■ EXERCISE BRIEF
For every record below, write out an exact copy.

Segment Start: RECORD SET

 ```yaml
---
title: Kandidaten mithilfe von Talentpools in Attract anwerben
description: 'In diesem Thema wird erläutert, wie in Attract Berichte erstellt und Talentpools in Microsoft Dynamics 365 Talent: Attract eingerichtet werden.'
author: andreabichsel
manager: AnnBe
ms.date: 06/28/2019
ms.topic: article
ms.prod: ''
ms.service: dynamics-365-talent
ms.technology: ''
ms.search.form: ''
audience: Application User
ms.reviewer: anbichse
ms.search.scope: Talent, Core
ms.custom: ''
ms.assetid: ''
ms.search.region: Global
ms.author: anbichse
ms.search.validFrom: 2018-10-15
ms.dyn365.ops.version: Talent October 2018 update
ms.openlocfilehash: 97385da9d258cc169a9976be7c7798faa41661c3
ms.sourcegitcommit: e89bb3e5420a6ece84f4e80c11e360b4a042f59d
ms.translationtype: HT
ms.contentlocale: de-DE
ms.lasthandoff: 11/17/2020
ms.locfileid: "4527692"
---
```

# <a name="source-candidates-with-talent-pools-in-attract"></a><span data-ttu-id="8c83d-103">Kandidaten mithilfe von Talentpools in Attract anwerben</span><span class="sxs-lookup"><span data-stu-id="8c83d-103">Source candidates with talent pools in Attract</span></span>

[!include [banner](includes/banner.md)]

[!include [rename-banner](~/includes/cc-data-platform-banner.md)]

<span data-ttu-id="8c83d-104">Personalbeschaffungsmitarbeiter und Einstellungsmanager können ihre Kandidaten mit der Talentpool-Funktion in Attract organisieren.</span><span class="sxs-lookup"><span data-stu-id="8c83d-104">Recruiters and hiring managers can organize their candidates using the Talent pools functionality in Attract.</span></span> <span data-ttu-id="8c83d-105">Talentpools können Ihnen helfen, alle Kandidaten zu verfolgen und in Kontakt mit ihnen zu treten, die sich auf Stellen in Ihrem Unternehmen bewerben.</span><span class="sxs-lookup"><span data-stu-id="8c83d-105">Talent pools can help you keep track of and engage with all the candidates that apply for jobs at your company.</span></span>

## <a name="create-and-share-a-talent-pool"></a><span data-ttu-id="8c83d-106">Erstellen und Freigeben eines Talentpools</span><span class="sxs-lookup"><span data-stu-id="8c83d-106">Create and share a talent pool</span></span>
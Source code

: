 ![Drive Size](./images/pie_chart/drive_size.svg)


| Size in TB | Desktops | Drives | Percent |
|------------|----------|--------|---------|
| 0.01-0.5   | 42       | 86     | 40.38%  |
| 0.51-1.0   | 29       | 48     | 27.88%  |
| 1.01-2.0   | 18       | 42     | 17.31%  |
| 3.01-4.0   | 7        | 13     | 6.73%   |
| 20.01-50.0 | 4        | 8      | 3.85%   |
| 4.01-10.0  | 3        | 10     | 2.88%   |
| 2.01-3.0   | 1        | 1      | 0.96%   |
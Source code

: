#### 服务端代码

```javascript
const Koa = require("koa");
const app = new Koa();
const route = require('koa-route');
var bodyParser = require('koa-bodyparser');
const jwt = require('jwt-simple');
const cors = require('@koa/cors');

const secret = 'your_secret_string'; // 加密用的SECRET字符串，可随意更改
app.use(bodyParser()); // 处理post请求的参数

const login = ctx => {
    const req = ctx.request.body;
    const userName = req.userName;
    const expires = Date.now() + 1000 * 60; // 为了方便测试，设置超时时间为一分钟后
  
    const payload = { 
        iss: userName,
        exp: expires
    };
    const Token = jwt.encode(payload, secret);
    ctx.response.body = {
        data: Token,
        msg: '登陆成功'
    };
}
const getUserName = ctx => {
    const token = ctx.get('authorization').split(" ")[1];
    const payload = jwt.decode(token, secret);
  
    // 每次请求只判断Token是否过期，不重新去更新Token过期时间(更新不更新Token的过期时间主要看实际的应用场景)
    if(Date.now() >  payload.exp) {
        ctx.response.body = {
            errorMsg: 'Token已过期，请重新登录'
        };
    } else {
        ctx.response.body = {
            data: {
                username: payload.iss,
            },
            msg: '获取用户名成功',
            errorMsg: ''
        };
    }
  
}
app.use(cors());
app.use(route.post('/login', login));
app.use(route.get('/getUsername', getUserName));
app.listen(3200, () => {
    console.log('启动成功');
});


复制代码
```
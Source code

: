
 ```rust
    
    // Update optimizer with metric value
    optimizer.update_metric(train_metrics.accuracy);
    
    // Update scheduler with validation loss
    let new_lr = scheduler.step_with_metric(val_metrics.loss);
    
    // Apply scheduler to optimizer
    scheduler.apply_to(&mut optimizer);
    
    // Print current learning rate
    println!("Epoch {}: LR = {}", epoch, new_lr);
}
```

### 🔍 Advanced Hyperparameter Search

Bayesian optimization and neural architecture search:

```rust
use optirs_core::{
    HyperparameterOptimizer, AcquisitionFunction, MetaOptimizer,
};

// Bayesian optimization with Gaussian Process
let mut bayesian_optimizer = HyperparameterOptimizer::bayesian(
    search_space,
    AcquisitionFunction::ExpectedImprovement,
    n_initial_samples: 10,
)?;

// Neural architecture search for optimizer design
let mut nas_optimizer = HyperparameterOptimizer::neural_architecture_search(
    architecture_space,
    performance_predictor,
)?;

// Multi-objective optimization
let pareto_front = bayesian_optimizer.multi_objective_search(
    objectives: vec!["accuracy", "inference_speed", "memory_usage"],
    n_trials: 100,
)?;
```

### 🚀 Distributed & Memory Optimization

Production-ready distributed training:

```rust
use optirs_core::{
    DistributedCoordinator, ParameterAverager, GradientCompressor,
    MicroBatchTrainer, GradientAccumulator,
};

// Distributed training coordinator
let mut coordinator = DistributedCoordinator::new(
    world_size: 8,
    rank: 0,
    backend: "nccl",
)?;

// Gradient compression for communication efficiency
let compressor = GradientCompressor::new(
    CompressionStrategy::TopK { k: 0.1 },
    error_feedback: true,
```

Segment End: RECORD SET

■ TASK OUTPUT
 ```yaml
---
title: Kandidaten mithilfe von Talentpools in Attract anwerben
description: 'In diesem Thema wird erläutert, wie in Attract Berichte erstellt und Talentpools in Microsoft Dynamics 365 Talent: Attract eingerichtet werden.'
author: andreabichsel
manager: AnnBe
ms.date: 06/28/2019
ms.topic: article
ms.prod: ''
ms.service: dynamics-365-talent
ms.technology: ''
ms.search.form: ''
audience: Application User
ms.reviewer: anbichse
ms.search.scope: Talent, Core
ms.custom: ''
ms.assetid: ''
ms.search.region: Global
ms.author: anbichse
ms.search.validFrom: 2018-10-15
ms.dyn365.ops.version: Talent October 2018 update
ms.openlocfilehash: 97385da9d258cc169a9976be7c7798faa41661c3
ms.sourcegitcommit: e89bb3e5420a6ece84f4e80c11e360b4a042f59d
ms.translationtype: HT
ms.contentlocale: de-DE
ms.lasthandoff: 11/17/2020
ms.locfileid: "4527692"
---
```

# <a name="source-candidates-with-talent-pools-in-attract"></a><span data-ttu-id="8c83d-103">Kandidaten mithilfe von Talentpools in Attract anwerben</span><span class="sxs-lookup"><span data-stu-id="8c83d-103">Source candidates with talent pools in Attract</span></span>

[!include [banner](includes/banner.md)]

[!include [rename-banner](~/includes/cc-data-platform-banner.md)]

<span data-ttu-id="8c83d-104">Personalbeschaffungsmitarbeiter und Einstellungsmanager können ihre Kandidaten mit der Talentpool-Funktion in Attract organisieren.</span><span class="sxs-lookup"><span data-stu-id="8c83d-104">Recruiters and hiring managers can organize their candidates using the Talent pools functionality in Attract.</span></span> <span data-ttu-id="8c83d-105">Talentpools können Ihnen helfen, alle Kandidaten zu verfolgen und in Kontakt mit ihnen zu treten, die sich auf Stellen in Ihrem Unternehmen bewerben.</span><span class="sxs-lookup"><span data-stu-id="8c83d-105">Talent pools can help you keep track of and engage with all the candidates that apply for jobs at your company.</span></span>

## <a name="create-and-share-a-talent-pool"></a><span data-ttu-id="8c83d-106">Erstellen und Freigeben eines Talentpools</span><span class="sxs-lookup"><span data-stu-id="8c83d-106">Create and share a talent pool</span></span>
Source code

: ![Drive Size](./images/pie_chart/drive_size.svg)


| Size in TB | Desktops | Drives | Percent |
|------------|----------|--------|---------|
| 0.01-0.5   | 42       | 86     | 40.38%  |
| 0.51-1.0   | 29       | 48     | 27.88%  |
| 1.01-2.0   | 18       | 42     | 17.31%  |
| 3.01-4.0   | 7        | 13     | 6.73%   |
| 20.01-50.0 | 4        | 8      | 3.85%   |
| 4.01-10.0  | 3        | 10     | 2.88%   |
| 2.01-3.0   | 1        | 1      | 0.96%   |
Source code

:#### 服务端代码

```javascript
const Koa = require("koa");
const app = new Koa();
const route = require('koa-route');
var bodyParser = require('koa-bodyparser');
const jwt = require('jwt-simple');
const cors = require('@koa/cors');

const secret = 'your_secret_string'; // 加密用的SECRET字符串，可随意更改
app.use(bodyParser()); // 处理post请求的参数

const login = ctx => {
    const req = ctx.request.body;
    const userName = req.userName;
    const expires = Date.now() + 1000 * 60; // 为了方便测试，设置超时时间为一分钟后
  
    const payload = { 
        iss: userName,
        exp: expires
    };
    const Token = jwt.encode(payload, secret);
    ctx.response.body = {
        data: Token,
        msg: '登陆成功'
    };
}
const getUserName = ctx => {
    const token = ctx.get('authorization').split(" ")[1];
    const payload = jwt.decode(token, secret);
  
    // 每次请求只判断Token是否过期，不重新去更新Token过期时间(更新不更新Token的过期时间主要看实际的应用场景)
    if(Date.now() >  payload.exp) {
        ctx.response.body = {
            errorMsg: 'Token已过期，请重新登录'
        };
    } else {
        ctx.response.body = {
            data: {
                username: payload.iss,
            },
            msg: '获取用户名成功',
            errorMsg: ''
        };
    }
  
}
app.use(cors());
app.use(route.post('/login', login));
app.use(route.get('/getUsername', getUserName));
app.listen(3200, () => {
    console.log('启动成功');
});


复制代码
```
Source code

:
 ```rust
    
    // Update optimizer with metric value
    optimizer.update_metric(train_metrics.accuracy);
    
    // Update scheduler with validation loss
    let new_lr = scheduler.step_with_metric(val_metrics.loss);
    
    // Apply scheduler to optimizer
    scheduler.apply_to(&mut optimizer);
    
    // Print current learning rate
    println!("Epoch {}: LR = {}", epoch, new_lr);
}
```

### 🔍 Advanced Hyperparameter Search

Bayesian optimization and neural architecture search:

```rust
use optirs_core::{
    HyperparameterOptimizer, AcquisitionFunction, MetaOptimizer,
};

// Bayesian optimization with Gaussian Process
let mut bayesian_optimizer = HyperparameterOptimizer::bayesian(
    search_space,
    AcquisitionFunction::ExpectedImprovement,
    n_initial_samples: 10,
)?;

// Neural architecture search for optimizer design
let mut nas_optimizer = HyperparameterOptimizer::neural_architecture_search(
    architecture_space,
    performance_predictor,
)?;

// Multi-objective optimization
let pareto_front = bayesian_optimizer.multi_objective_search(
    objectives: vec!["accuracy", "inference_speed", "memory_usage"],
    n_trials: 100,
)?;
```

### 🚀 Distributed & Memory Optimization

Production-ready distributed training:

```rust
use optirs_core::{
    DistributedCoordinator, ParameterAverager, GradientCompressor,
    MicroBatchTrainer, GradientAccumulator,
};

// Distributed training coordinator
let mut coordinator = DistributedCoordinator::new(
    world_size: 8,
    rank: 0,
    backend: "nccl",
)?;

// Gradient compression for communication efficiency
let compressor = GradientCompressor::new(
    CompressionStrategy::TopK { k: 0.1 },
    error_feedback: true,
```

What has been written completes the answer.